Protagonista 2 – mídia

A eleição de Bolsonaro consagrou definitivamente o novo ator das comunicações, as redes sociais, os “influenciadores”, com sua comunicação horizontal, os fake news e o trabalho absolutamente profissional de apoio a Bolsonaro. A única maneira da mídia mainstream recuperar o espaço é retomando os valores imemoriais do jornalismo.
Mas como apagar tantos anos de infâmia, o uso abusivo de fakenews até perder o controle sobre o produto?
Este ano, tem havido um esforço ingente para recuperação da legitimidade. Jornalistas que se lambuzaram até o pescoço atendendo à sede de ódio do período anterior, a legitimação das ilegalidades, a delação dos inimigos, de repente se tornam campeões do lado certo, na grande batalha civilização x selvageria. Sejam bem vindos.
Ao mesmo tempo, na classe média mais moderna, dos jovens de boa cabeça, há um movimento irresistível de adesão às críticas contra Moro, Dallagnoll e operação. Ora, se investir contra o poder constituído engrossou a campanha do impeachment, hoje em dia o poder constituído atende pelo nome de Sérgio Moro, e Lava Jato.
É um movimento que conquistou programas de humor, na própria Globo, corações e mentes da parte mais saudável dos jovens jornalistas – ainda que contidos pelas amarras da redação.

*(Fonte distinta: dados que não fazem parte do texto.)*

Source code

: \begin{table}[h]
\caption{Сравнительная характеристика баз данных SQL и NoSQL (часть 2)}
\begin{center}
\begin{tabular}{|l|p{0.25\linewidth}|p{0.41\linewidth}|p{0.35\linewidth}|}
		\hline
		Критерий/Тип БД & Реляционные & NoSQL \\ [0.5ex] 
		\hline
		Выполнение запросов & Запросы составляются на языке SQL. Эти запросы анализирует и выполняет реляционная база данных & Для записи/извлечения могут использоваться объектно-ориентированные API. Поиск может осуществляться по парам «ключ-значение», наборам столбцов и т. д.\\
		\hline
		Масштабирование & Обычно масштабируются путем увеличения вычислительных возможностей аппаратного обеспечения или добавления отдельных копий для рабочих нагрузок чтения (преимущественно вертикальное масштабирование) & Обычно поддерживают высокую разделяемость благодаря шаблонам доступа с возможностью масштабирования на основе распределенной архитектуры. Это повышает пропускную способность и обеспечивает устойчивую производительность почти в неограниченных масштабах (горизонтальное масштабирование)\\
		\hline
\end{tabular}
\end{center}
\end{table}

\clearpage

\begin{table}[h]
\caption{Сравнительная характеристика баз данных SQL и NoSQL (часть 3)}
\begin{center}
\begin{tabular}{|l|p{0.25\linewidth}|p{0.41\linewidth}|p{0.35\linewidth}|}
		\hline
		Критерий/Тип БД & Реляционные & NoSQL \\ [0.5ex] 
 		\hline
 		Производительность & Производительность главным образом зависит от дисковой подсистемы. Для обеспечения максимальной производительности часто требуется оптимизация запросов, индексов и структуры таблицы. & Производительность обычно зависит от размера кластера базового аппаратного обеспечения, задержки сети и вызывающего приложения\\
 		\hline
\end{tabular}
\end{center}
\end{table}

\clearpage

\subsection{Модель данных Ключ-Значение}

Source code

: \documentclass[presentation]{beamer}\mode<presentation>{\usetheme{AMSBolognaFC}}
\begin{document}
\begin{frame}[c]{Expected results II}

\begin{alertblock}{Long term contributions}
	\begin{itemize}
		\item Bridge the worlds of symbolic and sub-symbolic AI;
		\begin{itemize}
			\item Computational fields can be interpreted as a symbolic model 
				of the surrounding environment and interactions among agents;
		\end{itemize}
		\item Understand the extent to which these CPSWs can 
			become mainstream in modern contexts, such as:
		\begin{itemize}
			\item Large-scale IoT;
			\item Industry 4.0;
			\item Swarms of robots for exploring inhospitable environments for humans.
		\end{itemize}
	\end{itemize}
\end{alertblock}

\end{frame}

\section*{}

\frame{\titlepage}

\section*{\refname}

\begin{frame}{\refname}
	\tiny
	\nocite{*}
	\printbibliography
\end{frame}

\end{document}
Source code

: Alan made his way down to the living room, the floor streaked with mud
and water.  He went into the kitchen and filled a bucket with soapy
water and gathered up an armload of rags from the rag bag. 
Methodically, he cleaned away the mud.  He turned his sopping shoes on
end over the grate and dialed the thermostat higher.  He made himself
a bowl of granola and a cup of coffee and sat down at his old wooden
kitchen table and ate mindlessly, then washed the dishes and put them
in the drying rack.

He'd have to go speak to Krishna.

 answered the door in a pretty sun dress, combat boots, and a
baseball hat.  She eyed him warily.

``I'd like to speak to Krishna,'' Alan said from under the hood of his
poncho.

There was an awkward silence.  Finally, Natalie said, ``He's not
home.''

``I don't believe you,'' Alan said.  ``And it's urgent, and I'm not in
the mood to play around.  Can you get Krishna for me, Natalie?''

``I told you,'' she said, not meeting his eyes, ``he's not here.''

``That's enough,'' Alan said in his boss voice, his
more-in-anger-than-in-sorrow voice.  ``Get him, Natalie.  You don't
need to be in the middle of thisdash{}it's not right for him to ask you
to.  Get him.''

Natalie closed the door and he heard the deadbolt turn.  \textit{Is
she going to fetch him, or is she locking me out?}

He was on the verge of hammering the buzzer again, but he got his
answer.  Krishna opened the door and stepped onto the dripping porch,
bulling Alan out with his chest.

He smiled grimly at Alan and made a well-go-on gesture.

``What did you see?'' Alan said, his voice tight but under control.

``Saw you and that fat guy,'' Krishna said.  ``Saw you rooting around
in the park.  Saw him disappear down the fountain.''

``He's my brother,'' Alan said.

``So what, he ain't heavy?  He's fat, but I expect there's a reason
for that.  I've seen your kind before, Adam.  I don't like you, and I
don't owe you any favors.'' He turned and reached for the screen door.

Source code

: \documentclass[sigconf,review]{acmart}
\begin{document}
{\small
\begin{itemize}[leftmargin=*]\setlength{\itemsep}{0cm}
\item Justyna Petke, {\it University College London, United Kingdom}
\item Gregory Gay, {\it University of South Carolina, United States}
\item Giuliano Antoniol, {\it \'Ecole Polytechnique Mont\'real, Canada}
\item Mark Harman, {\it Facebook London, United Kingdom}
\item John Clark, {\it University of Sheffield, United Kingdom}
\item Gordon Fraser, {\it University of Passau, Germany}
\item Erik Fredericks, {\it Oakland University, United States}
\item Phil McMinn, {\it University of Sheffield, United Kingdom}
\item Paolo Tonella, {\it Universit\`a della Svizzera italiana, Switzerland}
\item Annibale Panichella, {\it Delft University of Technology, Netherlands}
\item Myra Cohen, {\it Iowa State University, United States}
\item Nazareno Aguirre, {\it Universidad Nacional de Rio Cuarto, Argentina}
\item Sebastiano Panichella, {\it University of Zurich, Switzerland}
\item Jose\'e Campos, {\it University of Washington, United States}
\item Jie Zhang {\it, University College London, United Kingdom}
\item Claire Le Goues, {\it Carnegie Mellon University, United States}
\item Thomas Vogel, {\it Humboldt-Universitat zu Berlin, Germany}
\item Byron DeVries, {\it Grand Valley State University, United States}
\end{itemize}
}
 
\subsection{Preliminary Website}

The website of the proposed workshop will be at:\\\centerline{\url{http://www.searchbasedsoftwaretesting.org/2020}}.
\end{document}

E, especialmente, a classe média mais informada, blindada contra os fakenews das redes sociais.
Está em formação a tentativa de criar um pensamento progressista, tipo classe média intelectualizada, em substituição à esquerda tradicional.
Por outro lado, a divulgação de diálogos de procuradores com jornalistas poderá explicitar o óbvio, o fato de a mídia ter endossado todos os arbítrios da Lava Jato.
Nesse sentido, é interessante analisar o comportamento da Globo.
Começou pretendendo criar um Russiagate, para desmoralizar as denúncias. Recebeu reações à altura de Greenwald, valendo-se das redes sociais. Depois, se acalmou, a ponto de produzir uma matéria longa e isenta sobre o tema no último Fantástico, depois de anunciado a parceria Intercept-Folha.
O que a fez mudar de opinião? A constatação de que, indo contra o dossiê, comprometeria ainda mais sua imagem? A garantia de que apenas parte do dossiê seria revelado?
Lembrem-se das contas do HSBC. Quando o jornalista Fernando Rodrigues se viu com os dados na mão, incluindo contas de donos de empresas jornalísticas, amarelou e pediu ajuda à Globo. O jornal alocou bons repórteres, que levantaram alguns casos, para dar alguma satisfação ao distinto público, mas esconderam o restante do material. Até hoje é mantido nas sombras.
Greenwald informou estar fechando aliança com outros veículos. Ainda é cedo para avaliar a profundidade da cobertura do dossiê. Qualquer que seja o nível de concessão, já prestou um serviço inestimável à democracia brasileira.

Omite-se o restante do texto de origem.